**TASK ITEM**: Copy out every line of the listing in which "아키텍처" appears.

**EXTRACTED RECORDS**:
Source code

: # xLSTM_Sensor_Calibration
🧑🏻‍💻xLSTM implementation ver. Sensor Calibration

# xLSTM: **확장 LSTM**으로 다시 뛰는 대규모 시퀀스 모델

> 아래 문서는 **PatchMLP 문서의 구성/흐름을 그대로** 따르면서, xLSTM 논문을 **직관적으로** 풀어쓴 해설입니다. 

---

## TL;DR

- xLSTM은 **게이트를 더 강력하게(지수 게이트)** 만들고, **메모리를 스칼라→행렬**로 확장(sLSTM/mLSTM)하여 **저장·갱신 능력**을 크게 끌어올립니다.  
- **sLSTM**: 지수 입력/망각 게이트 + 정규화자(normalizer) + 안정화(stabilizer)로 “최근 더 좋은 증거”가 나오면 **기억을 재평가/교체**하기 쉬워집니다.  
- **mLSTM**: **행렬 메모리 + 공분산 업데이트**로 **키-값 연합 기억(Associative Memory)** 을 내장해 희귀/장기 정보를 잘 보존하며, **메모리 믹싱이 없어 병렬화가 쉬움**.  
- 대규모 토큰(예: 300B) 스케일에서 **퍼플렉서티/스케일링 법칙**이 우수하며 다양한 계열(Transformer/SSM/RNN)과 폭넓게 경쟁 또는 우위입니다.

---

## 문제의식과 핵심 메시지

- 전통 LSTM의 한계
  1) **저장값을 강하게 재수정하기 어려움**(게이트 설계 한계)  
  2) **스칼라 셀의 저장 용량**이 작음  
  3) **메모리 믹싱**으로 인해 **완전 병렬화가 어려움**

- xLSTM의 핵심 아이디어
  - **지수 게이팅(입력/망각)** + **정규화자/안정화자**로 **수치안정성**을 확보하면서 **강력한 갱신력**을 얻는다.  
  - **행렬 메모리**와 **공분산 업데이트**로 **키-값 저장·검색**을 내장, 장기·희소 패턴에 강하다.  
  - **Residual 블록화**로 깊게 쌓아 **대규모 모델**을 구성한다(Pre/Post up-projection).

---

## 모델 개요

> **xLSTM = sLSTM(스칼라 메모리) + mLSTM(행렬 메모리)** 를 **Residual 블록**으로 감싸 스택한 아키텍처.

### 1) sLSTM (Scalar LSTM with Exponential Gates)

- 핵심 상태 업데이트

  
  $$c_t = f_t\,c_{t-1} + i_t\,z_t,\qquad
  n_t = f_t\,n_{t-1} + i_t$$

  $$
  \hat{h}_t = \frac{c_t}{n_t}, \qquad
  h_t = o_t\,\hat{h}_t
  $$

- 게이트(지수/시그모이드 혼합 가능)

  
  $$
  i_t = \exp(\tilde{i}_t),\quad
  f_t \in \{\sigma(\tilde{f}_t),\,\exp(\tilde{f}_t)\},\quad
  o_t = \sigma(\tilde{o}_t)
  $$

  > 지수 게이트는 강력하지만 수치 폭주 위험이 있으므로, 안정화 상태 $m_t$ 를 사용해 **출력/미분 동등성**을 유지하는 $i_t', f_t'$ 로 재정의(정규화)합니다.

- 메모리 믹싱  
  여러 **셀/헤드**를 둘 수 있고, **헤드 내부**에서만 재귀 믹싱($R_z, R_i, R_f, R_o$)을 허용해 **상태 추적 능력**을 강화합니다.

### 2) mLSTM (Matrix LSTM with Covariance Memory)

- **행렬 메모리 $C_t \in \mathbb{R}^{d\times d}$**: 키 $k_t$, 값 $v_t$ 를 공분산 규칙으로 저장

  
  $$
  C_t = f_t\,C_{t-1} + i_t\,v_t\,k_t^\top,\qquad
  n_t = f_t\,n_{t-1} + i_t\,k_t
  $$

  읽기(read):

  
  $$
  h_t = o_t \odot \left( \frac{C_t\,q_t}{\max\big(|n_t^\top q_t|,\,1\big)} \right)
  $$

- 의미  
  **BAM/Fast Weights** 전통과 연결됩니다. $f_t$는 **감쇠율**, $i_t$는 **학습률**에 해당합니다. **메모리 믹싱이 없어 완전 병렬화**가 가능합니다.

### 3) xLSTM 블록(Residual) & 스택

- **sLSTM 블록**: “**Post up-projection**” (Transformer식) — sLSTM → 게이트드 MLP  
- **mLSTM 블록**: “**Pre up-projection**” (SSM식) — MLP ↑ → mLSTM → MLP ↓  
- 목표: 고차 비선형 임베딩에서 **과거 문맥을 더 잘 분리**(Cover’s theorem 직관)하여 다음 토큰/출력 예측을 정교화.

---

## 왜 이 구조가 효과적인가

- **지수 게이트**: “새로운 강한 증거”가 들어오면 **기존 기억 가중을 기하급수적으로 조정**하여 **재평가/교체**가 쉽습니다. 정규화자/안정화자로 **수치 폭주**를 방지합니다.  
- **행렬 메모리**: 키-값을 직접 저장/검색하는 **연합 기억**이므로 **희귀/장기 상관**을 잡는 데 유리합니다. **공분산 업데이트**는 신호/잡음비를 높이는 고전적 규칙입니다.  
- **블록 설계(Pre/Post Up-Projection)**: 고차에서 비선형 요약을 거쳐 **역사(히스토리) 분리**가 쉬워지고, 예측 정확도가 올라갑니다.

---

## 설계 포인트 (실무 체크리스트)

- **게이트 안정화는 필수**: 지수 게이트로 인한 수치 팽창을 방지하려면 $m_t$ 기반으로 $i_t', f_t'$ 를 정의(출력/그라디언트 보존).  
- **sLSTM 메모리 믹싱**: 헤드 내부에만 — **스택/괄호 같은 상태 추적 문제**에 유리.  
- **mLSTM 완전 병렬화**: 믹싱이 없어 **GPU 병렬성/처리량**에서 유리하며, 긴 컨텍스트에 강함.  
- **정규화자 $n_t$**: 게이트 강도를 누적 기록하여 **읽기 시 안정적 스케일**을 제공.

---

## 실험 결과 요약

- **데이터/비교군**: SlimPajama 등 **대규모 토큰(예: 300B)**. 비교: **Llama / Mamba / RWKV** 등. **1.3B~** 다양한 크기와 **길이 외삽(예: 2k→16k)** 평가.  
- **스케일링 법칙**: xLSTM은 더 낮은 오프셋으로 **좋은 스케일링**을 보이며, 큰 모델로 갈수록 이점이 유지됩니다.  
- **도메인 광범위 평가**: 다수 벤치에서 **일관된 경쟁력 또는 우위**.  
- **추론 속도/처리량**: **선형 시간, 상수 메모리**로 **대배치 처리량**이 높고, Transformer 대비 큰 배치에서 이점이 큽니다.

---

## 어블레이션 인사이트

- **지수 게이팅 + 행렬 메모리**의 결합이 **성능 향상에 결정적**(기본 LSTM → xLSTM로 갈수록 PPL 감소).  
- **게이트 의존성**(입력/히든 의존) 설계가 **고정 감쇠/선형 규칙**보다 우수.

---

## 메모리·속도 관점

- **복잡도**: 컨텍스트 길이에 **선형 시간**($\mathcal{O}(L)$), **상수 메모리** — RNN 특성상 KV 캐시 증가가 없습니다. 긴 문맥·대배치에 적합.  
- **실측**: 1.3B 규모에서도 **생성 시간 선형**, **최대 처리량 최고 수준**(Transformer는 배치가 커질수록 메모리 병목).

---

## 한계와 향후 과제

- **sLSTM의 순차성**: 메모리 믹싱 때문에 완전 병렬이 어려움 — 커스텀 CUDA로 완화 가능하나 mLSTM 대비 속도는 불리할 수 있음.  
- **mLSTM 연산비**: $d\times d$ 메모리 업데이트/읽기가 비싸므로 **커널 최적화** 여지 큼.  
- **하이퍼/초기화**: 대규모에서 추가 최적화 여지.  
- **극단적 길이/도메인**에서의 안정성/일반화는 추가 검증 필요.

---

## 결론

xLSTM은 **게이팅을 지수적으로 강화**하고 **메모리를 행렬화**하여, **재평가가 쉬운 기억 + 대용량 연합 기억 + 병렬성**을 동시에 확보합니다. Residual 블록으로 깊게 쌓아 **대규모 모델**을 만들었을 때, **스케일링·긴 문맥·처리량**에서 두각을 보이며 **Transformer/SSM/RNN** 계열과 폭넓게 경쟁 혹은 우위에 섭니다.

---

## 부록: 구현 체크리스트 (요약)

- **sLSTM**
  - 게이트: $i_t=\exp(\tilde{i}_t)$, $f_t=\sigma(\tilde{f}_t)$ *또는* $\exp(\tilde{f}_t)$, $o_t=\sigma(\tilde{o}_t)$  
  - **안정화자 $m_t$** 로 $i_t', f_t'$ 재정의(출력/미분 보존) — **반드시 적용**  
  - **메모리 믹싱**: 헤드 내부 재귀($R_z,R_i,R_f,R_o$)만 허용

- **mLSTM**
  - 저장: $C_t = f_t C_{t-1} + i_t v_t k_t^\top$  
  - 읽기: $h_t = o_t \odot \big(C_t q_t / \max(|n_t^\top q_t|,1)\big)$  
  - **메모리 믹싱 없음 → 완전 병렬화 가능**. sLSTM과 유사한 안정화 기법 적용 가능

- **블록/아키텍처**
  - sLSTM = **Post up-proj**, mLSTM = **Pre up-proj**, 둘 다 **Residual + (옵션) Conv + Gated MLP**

**RESPONSE BOX**:
> **xLSTM = sLSTM(스칼라 메모리) + mLSTM(행렬 메모리)** 를 **Residual 블록**으로 감싸 스택한 아키텍처.
- **블록/아키텍처**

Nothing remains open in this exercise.